Start of MATERIAL SUPPLIED

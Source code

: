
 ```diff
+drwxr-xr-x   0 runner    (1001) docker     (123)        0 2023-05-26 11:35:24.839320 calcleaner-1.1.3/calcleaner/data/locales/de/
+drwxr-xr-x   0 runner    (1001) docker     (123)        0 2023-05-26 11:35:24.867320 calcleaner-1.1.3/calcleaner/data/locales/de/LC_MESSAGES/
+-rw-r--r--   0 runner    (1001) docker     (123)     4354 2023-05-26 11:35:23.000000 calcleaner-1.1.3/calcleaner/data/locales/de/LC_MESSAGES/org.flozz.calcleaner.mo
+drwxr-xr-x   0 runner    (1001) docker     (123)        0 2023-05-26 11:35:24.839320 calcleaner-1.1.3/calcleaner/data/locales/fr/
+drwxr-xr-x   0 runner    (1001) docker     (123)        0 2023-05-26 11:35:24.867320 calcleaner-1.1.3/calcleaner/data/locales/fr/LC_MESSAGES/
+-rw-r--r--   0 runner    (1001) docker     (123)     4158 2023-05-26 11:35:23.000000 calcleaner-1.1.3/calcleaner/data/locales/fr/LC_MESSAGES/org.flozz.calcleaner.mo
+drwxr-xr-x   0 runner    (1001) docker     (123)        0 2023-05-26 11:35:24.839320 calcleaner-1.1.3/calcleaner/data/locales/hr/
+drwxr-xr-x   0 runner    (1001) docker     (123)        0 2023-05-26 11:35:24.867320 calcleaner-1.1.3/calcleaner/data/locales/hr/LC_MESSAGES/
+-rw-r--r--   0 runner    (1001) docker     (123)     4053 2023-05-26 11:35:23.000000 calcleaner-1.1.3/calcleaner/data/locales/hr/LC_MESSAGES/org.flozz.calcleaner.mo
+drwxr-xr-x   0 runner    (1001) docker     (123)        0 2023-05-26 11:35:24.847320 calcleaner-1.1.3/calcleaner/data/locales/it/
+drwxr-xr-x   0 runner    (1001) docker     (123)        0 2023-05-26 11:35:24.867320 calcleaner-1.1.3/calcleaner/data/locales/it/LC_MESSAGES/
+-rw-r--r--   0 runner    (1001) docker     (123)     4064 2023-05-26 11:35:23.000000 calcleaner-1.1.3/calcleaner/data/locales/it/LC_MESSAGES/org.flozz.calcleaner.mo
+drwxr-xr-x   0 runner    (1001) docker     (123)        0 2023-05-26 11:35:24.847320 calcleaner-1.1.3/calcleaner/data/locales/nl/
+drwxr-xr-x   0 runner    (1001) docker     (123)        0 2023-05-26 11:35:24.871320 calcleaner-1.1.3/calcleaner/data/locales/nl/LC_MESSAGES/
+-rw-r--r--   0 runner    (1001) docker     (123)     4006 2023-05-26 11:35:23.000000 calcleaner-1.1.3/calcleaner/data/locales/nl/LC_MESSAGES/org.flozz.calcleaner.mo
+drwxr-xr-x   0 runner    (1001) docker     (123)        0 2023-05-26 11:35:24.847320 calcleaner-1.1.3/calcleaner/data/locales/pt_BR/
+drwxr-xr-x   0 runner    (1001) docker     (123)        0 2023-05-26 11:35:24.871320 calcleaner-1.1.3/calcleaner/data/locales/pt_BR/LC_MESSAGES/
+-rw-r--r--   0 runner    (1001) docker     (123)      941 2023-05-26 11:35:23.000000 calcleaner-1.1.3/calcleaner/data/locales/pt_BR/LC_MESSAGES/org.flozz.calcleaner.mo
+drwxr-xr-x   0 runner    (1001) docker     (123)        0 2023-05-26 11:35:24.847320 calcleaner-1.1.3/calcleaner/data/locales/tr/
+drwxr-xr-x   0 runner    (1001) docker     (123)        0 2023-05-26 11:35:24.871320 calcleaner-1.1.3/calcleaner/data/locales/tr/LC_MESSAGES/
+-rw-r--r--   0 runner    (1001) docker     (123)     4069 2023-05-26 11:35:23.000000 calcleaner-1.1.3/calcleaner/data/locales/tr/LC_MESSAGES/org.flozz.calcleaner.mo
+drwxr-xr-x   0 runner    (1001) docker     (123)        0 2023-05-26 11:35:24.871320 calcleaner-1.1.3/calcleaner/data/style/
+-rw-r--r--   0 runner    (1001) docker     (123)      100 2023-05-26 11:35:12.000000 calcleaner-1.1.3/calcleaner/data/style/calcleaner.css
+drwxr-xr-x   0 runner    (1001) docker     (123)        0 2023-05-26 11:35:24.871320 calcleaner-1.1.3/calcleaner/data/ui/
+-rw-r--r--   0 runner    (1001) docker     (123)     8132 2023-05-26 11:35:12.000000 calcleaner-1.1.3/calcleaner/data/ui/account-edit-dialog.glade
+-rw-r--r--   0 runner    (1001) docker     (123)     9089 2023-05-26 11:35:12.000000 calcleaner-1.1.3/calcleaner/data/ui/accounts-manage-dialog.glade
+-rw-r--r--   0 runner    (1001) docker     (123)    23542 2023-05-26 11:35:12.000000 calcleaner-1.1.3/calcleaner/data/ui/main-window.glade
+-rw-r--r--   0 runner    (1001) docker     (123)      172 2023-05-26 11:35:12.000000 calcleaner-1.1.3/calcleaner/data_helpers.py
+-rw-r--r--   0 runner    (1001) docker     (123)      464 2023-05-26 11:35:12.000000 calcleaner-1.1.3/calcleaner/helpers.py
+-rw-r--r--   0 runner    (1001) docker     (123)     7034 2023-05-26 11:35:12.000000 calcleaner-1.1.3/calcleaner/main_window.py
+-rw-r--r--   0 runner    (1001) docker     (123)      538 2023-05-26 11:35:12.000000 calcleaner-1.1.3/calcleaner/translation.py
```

End of MATERIAL SUPPLIED

### DESCRIPTION OF THE TASK
Set down all of the entries exactly, please.

### RESULT BELOW
Source code

:
 ```diff
+drwxr-xr-x   0 runner    (1001) docker     (123)        0 2023-05-26 11:35:24.839320 calcleaner-1.1.3/calcleaner/data/locales/de/
+drwxr-xr-x   0 runner    (1001) docker     (123)        0 2023-05-26 11:35:24.867320 calcleaner-1.1.3/calcleaner/data/locales/de/LC_MESSAGES/
+-rw-r--r--   0 runner    (1001) docker     (123)     4354 2023-05-26 11:35:23.000000 calcleaner-1.1.3/calcleaner/data/locales/de/LC_MESSAGES/org.flozz.calcleaner.mo
+drwxr-xr-x   0 runner    (1001) docker     (123)        0 2023-05-26 11:35:24.839320 calcleaner-1.1.3/calcleaner/data/locales/fr/
+drwxr-xr-x   0 runner    (1001) docker     (123)        0 2023-05-26 11:35:24.867320 calcleaner-1.1.3/calcleaner/data/locales/fr/LC_MESSAGES/
+-rw-r--r--   0 runner    (1001) docker     (123)     4158 2023-05-26 11:35:23.000000 calcleaner-1.1.3/calcleaner/data/locales/fr/LC_MESSAGES/org.flozz.calcleaner.mo
+drwxr-xr-x   0 runner    (1001) docker     (123)        0 2023-05-26 11:35:24.839320 calcleaner-1.1.3/calcleaner/data/locales/hr/
+drwxr-xr-x   0 runner    (1001) docker     (123)        0 2023-05-26 11:35:24.867320 calcleaner-1.1.3/calcleaner/data/locales/hr/LC_MESSAGES/
+-rw-r--r--   0 runner    (1001) docker     (123)     4053 2023-05-26 11:35:23.000000 calcleaner-1.1.3/calcleaner/data/locales/hr/LC_MESSAGES/org.flozz.calcleaner.mo
+drwxr-xr-x   0 runner    (1001) docker     (123)        0 2023-05-26 11:35:24.847320 calcleaner-1.1.3/calcleaner/data/locales/it/
+drwxr-xr-x   0 runner    (1001) docker     (123)        0 2023-05-26 11:35:24.867320 calcleaner-1.1.3/calcleaner/data/locales/it/LC_MESSAGES/
+-rw-r--r--   0 runner    (1001) docker     (123)     4064 2023-05-26 11:35:23.000000 calcleaner-1.1.3/calcleaner/data/locales/it/LC_MESSAGES/org.flozz.calcleaner.mo
+drwxr-xr-x   0 runner    (1001) docker     (123)        0 2023-05-26 11:35:24.847320 calcleaner-1.1.3/calcleaner/data/locales/nl/
+drwxr-xr-x   0 runner    (1001) docker     (123)        0 2023-05-26 11:35:24.871320 calcleaner-1.1.3/calcleaner/data/locales/nl/LC_MESSAGES/
+-rw-r--r--   0 runner    (1001) docker     (123)     4006 2023-05-26 11:35:23.000000 calcleaner-1.1.3/calcleaner/data/locales/nl/LC_MESSAGES/org.flozz.calcleaner.mo
+drwxr-xr-x   0 runner    (1001) docker     (123)        0 2023-05-26 11:35:24.847320 calcleaner-1.1.3/calcleaner/data/locales/pt_BR/
+drwxr-xr-x   0 runner    (1001) docker     (123)        0 2023-05-26 11:35:24.871320 calcleaner-1.1.3/calcleaner/data/locales/pt_BR/LC_MESSAGES/
+-rw-r--r--   0 runner    (1001) docker     (123)      941 2023-05-26 11:35:23.000000 calcleaner-1.1.3/calcleaner/data/locales/pt_BR/LC_MESSAGES/org.flozz.calcleaner.mo
+drwxr-xr-x   0 runner    (1001) docker     (123)        0 2023-05-26 11:35:24.847320 calcleaner-1.1.3/calcleaner/data/locales/tr/
+drwxr-xr-x   0 runner    (1001) docker     (123)        0 2023-05-26 11:35:24.871320 calcleaner-1.1.3/calcleaner/data/locales/tr/LC_MESSAGES/
+-rw-r--r--   0 runner    (1001) docker     (123)     4069 2023-05-26 11:35:23.000000 calcleaner-1.1.3/calcleaner/data/locales/tr/LC_MESSAGES/org.flozz.calcleaner.mo
+drwxr-xr-x   0 runner    (1001) docker     (123)        0 2023-05-26 11:35:24.871320 calcleaner-1.1.3/calcleaner/data/style/
+-rw-r--r--   0 runner    (1001) docker     (123)      100 2023-05-26 11:35:12.000000 calcleaner-1.1.3/calcleaner/data/style/calcleaner.css
+drwxr-xr-x   0 runner    (1001) docker     (123)        0 2023-05-26 11:35:24.871320 calcleaner-1.1.3/calcleaner/data/ui/
+-rw-r--r--   0 runner    (1001) docker     (123)     8132 2023-05-26 11:35:12.000000 calcleaner-1.1.3/calcleaner/data/ui/account-edit-dialog.glade
+-rw-r--r--   0 runner    (1001) docker     (123)     9089 2023-05-26 11:35:12.000000 calcleaner-1.1.3/calcleaner/data/ui/accounts-manage-dialog.glade
+-rw-r--r--   0 runner    (1001) docker     (123)    23542 2023-05-26 11:35:12.000000 calcleaner-1.1.3/calcleaner/data/ui/main-window.glade
+-rw-r--r--   0 runner    (1001) docker     (123)      172 2023-05-26 11:35:12.000000 calcleaner-1.1.3/calcleaner/data_helpers.py
+-rw-r--r--   0 runner    (1001) docker     (123)      464 2023-05-26 11:35:12.000000 calcleaner-1.1.3/calcleaner/helpers.py
+-rw-r--r--   0 runner    (1001) docker     (123)     7034 2023-05-26 11:35:12.000000 calcleaner-1.1.3/calcleaner/main_window.py
+-rw-r--r--   0 runner    (1001) docker     (123)      538 2023-05-26 11:35:12.000000 calcleaner-1.1.3/calcleaner/translation.py
```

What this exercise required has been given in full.